- US private equity firms that own property in Spain have been evicting residents during the pandemic, the NYT reports.
- Tenants and housing activists have declared "war," protesting evictions by squatting in apartments.
- They argue that the investment firms have been profiting off the economic strain caused by the pandemic.
Renters who can't afford to pay their landlords are being evicted, and they're furious about it. They're especially mad that their landlord is a large investment firm headquartered in Wall Street.
But what if I told you this was happening thousands of miles away from New York City, an ocean away even, in Spain? And what if I told you the Spanish evictees aren't taking it lying down?

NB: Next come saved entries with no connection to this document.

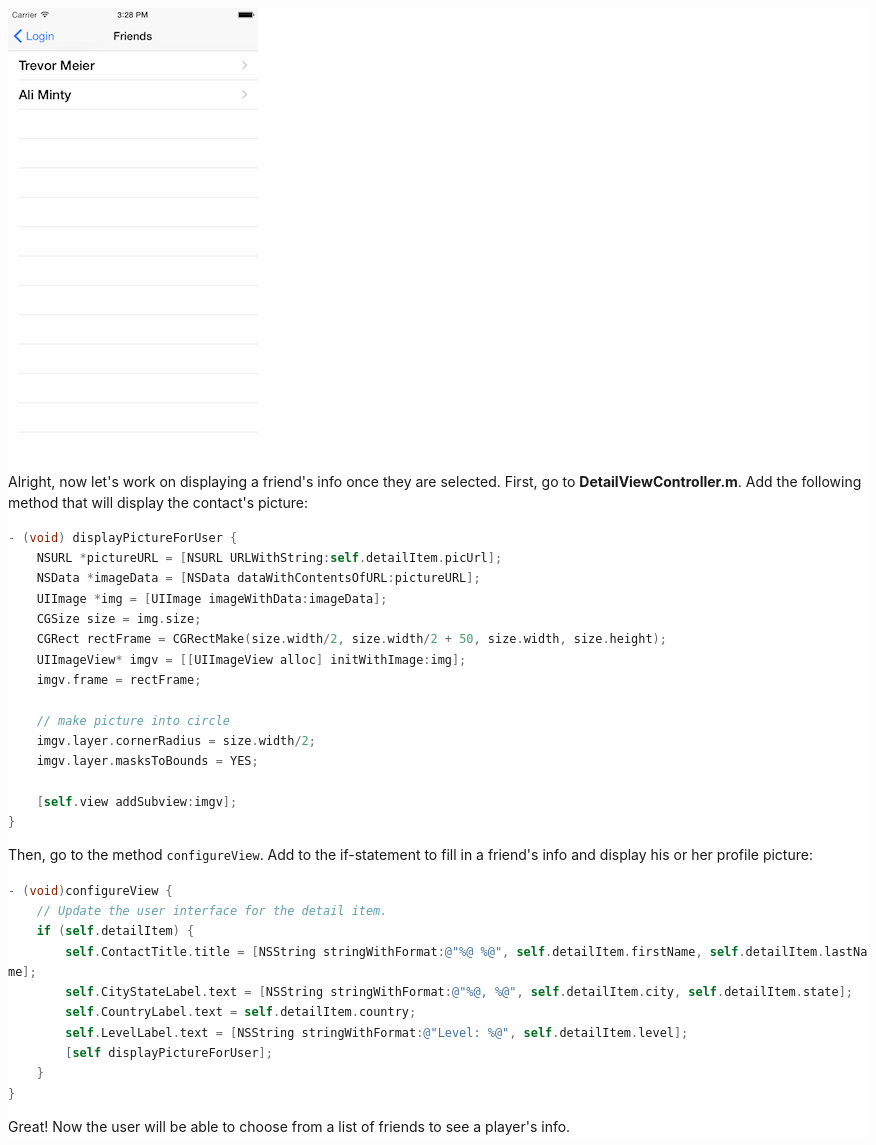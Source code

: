 ![friend-list](img/Friends.png)

Alright, now let's work on displaying a friend's info once they are selected. First, go to **DetailViewController.m**. Add the following method that will display the contact's picture:

```objective-c
- (void) displayPictureForUser {
    NSURL *pictureURL = [NSURL URLWithString:self.detailItem.picUrl];
    NSData *imageData = [NSData dataWithContentsOfURL:pictureURL];
    UIImage *img = [UIImage imageWithData:imageData];
    CGSize size = img.size;
    CGRect rectFrame = CGRectMake(size.width/2, size.width/2 + 50, size.width, size.height);
    UIImageView* imgv = [[UIImageView alloc] initWithImage:img];
    imgv.frame = rectFrame;
    
    // make picture into circle
    imgv.layer.cornerRadius = size.width/2;
    imgv.layer.masksToBounds = YES;
    
    [self.view addSubview:imgv];
}
```

Then, go to the method `configureView`. Add to the if-statement to fill in a friend's info and display his or her profile picture:

```objective-c
- (void)configureView {
    // Update the user interface for the detail item.
    if (self.detailItem) {
        self.ContactTitle.title = [NSString stringWithFormat:@"%@ %@", self.detailItem.firstName, self.detailItem.lastName];
        self.CityStateLabel.text = [NSString stringWithFormat:@"%@, %@", self.detailItem.city, self.detailItem.state];
        self.CountryLabel.text = self.detailItem.country;
        self.LevelLabel.text = [NSString stringWithFormat:@"Level: %@", self.detailItem.level];
        [self displayPictureForUser];
    }
}
```
Great! Now the user will be able to choose from a list of friends to see a player's info.
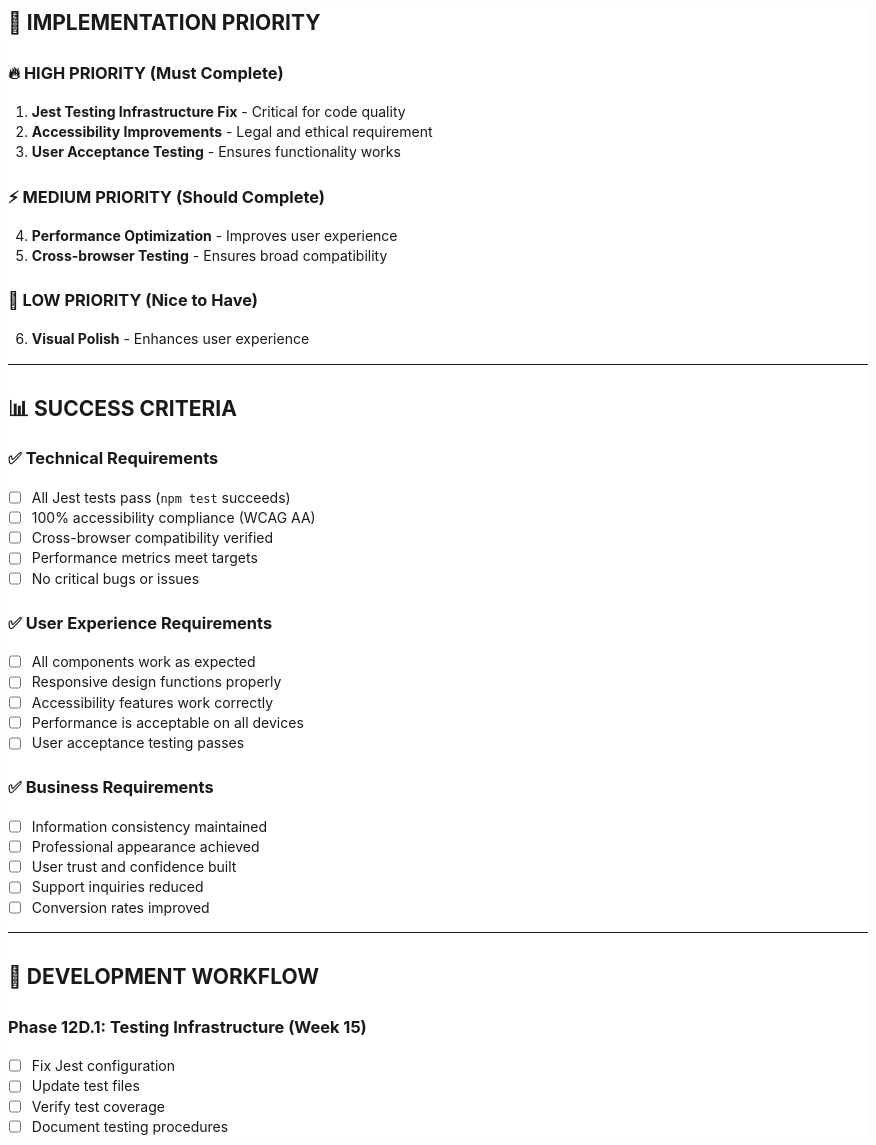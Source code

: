 
## 🚀 **IMPLEMENTATION PRIORITY**

### **🔥 HIGH PRIORITY (Must Complete)**
1. **Jest Testing Infrastructure Fix** - Critical for code quality
2. **Accessibility Improvements** - Legal and ethical requirement
3. **User Acceptance Testing** - Ensures functionality works

### **⚡ MEDIUM PRIORITY (Should Complete)**
4. **Performance Optimization** - Improves user experience
5. **Cross-browser Testing** - Ensures broad compatibility

### **🎨 LOW PRIORITY (Nice to Have)**
6. **Visual Polish** - Enhances user experience

---

## 📊 **SUCCESS CRITERIA**

### **✅ Technical Requirements**
- [ ] All Jest tests pass (`npm test` succeeds)
- [ ] 100% accessibility compliance (WCAG AA)
- [ ] Cross-browser compatibility verified
- [ ] Performance metrics meet targets
- [ ] No critical bugs or issues

### **✅ User Experience Requirements**
- [ ] All components work as expected
- [ ] Responsive design functions properly
- [ ] Accessibility features work correctly
- [ ] Performance is acceptable on all devices
- [ ] User acceptance testing passes

### **✅ Business Requirements**
- [ ] Information consistency maintained
- [ ] Professional appearance achieved
- [ ] User trust and confidence built
- [ ] Support inquiries reduced
- [ ] Conversion rates improved

---

## 🔧 **DEVELOPMENT WORKFLOW**

### **Phase 12D.1: Testing Infrastructure (Week 15)**
- [ ] Fix Jest configuration
- [ ] Update test files
- [ ] Verify test coverage
- [ ] Document testing procedures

Large American private equity firms have been evicting renters from their apartments in Spain as the residents have struggled to pay rent during the pandemic. Renters, however, have been organizing against the landlords, lawyers, and police officers trying to evict them, refusing to leave their own homes and squatting in others.
A group called "Guerra a Cerberus" — War Against Cerberus — has been fighting back against eviction attempts, The New York Times reported this week. The organization, made up of both residents and long term housing activists in Spain, are protesting the firms that they argue have been profiting off the financial strain of the pandemic, as well as the court system, which they view as favoring landlords in eviction cases.
Cerberus — named for the three-headed dog that guards the underworld in Greek mythology — is a giant investment firm that began buying cheap properties across Spain after the global financial crisis started in 2008. Cerberus and other firms, such as Blackstone and Lone Star, are based in the US, but collectively purchased thousands of properties across the European country.
Members of War Against Cerberus have been taking action when police officers and lawyers representing private equity firms attempt to force residents out of their homes. As they are physically removed from their apartments, members of the organization squat in properties owned by the firms in other parts of the city.
Dozens of households have occupied buildings owned by private equity firms, War Against Cerberus told the Times. The pressure the squatters exert on the large firms is quantifiable: it can take several years in court and millions of dollars in legal fees to have squatters removed.
War Against Cerberus often posts their encounters with law enforcement on social media. They also use platforms such as Twitter to rally support when residents are evicted from their homes.
"Today the vulture fund Cerberus wants to take out Yousra and her family," the group posted on Twitter last week. "The neighborhood has woken up with people from all over, showing an organized and combative movement." A picture posted with the tweet shows a blockade that the group formed in front of the apartment they were demonstrating in front of.
—Guerra a Cerberus #ForaVoltors (@GuerraACerberus) November 19, 2021
"Our lives are worth more than all their properties, so #GuerraACerberus," an organizer shouted during one group meeting in October.
The housing crisis in Spain worsened during the pandemic — with evictions rising by 14% in early 2021 compared to the same period in 2020, according to the government — but has been hitting residents hard since the financial crisis of 2008. Homeowners went bankrupt, evictions rose, and thousands of people lost their homes. In the last decade, the number of renters in Spain grew by more than 40 percent, the Times estimates.
Spanish politicians have recently proposed legislation to curb the influence of large firms in the country, joining governments worldwide attempting to address the housing crisis.
The country's left-wing government proposed a housing law that it said would protect tenants against investment funds and other big landlords this month. Spain is just one of several countries witnessing bold new action in the name of housing affordability. In Berlin, residents even voted for the city to seize apartments from the city's biggest landlords.
"We are beginning to put limits to this and say to the big landlords that they can keep doing housing business, but not at any price," Ione Belarra, leader of the Podemos party in Spain, told Financial Times in November. "Not at the price that there are evictions, or that people have to pay more than 30 percent of their income in rent."